**Work item**.
In the records below, copy the line that contains "<NoncurrentDays>1</NoncurrentDays>" and each line after it, word for word, through the last.

── Listed records

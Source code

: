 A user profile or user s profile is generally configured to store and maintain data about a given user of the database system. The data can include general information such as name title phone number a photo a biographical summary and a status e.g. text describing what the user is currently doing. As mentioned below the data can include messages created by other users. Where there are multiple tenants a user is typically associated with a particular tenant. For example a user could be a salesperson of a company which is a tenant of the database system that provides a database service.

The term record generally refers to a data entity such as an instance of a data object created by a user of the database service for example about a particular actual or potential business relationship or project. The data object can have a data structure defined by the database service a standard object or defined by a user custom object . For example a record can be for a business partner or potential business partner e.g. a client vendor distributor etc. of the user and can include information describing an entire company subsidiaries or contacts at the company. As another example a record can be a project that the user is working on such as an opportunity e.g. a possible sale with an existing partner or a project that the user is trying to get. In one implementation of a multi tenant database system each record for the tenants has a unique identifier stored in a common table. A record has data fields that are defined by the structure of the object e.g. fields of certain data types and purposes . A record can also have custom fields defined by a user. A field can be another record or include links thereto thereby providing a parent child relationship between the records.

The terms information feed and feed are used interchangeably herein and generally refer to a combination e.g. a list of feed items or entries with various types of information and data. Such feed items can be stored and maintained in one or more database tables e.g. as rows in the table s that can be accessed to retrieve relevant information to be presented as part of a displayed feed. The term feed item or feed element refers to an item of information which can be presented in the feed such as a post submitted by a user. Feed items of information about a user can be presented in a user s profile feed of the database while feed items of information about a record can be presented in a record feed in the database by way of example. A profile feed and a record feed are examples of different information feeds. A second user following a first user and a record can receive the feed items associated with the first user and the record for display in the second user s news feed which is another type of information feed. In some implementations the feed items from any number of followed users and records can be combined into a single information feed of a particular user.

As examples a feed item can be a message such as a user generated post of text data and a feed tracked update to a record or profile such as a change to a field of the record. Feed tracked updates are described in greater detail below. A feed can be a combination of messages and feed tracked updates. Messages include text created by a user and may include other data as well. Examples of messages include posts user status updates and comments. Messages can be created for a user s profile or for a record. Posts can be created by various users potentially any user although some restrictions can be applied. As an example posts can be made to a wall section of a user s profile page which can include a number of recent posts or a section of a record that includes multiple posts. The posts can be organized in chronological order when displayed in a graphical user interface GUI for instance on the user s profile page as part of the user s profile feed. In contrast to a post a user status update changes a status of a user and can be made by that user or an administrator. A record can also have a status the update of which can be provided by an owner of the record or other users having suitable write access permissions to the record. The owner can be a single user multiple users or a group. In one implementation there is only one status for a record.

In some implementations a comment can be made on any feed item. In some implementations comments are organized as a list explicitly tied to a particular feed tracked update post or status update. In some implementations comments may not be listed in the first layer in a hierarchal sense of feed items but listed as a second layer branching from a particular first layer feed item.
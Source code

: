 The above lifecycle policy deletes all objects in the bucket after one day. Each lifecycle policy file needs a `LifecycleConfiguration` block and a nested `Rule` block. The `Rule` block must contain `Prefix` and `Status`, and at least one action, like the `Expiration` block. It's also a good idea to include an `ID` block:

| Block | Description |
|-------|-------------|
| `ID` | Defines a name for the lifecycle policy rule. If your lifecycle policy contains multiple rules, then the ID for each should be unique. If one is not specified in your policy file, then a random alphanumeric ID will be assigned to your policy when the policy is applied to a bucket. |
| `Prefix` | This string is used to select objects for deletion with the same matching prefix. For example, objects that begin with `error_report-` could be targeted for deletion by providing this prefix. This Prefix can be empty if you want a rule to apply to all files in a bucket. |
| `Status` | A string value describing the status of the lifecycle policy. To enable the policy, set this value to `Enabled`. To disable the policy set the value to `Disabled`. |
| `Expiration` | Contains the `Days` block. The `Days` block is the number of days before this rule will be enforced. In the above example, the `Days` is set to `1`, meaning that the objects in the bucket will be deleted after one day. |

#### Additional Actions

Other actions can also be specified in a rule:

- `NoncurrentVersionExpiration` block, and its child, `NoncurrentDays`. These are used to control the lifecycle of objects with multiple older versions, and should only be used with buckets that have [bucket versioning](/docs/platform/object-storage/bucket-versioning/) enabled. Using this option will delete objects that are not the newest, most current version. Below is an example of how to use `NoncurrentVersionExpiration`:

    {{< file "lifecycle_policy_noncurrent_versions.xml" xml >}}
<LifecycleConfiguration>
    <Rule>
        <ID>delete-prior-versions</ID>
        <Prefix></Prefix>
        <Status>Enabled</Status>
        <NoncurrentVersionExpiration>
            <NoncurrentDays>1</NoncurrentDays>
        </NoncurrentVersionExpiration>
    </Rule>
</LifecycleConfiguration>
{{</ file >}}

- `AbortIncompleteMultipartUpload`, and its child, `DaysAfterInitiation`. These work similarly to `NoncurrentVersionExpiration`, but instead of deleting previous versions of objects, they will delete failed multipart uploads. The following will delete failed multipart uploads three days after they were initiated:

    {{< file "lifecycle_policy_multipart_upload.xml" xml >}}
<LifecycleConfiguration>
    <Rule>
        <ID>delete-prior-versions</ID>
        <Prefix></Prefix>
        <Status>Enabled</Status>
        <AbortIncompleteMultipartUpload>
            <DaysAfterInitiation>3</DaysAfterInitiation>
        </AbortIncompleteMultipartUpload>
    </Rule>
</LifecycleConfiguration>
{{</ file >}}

────

**Expected output**.
            <NoncurrentDays>1</NoncurrentDays>
        </NoncurrentVersionExpiration>
    </Rule>
</LifecycleConfiguration>
{{</ file >}}

- `AbortIncompleteMultipartUpload`, and its child, `DaysAfterInitiation`. These work similarly to `NoncurrentVersionExpiration`, but instead of deleting previous versions of objects, they will delete failed multipart uploads. The following will delete failed multipart uploads three days after they were initiated:

    {{< file "lifecycle_policy_multipart_upload.xml" xml >}}
<LifecycleConfiguration>
    <Rule>
        <ID>delete-prior-versions</ID>
        <Prefix></Prefix>
        <Status>Enabled</Status>
        <AbortIncompleteMultipartUpload>
            <DaysAfterInitiation>3</DaysAfterInitiation>
        </AbortIncompleteMultipartUpload>
    </Rule>
</LifecycleConfiguration>
{{</ file >}}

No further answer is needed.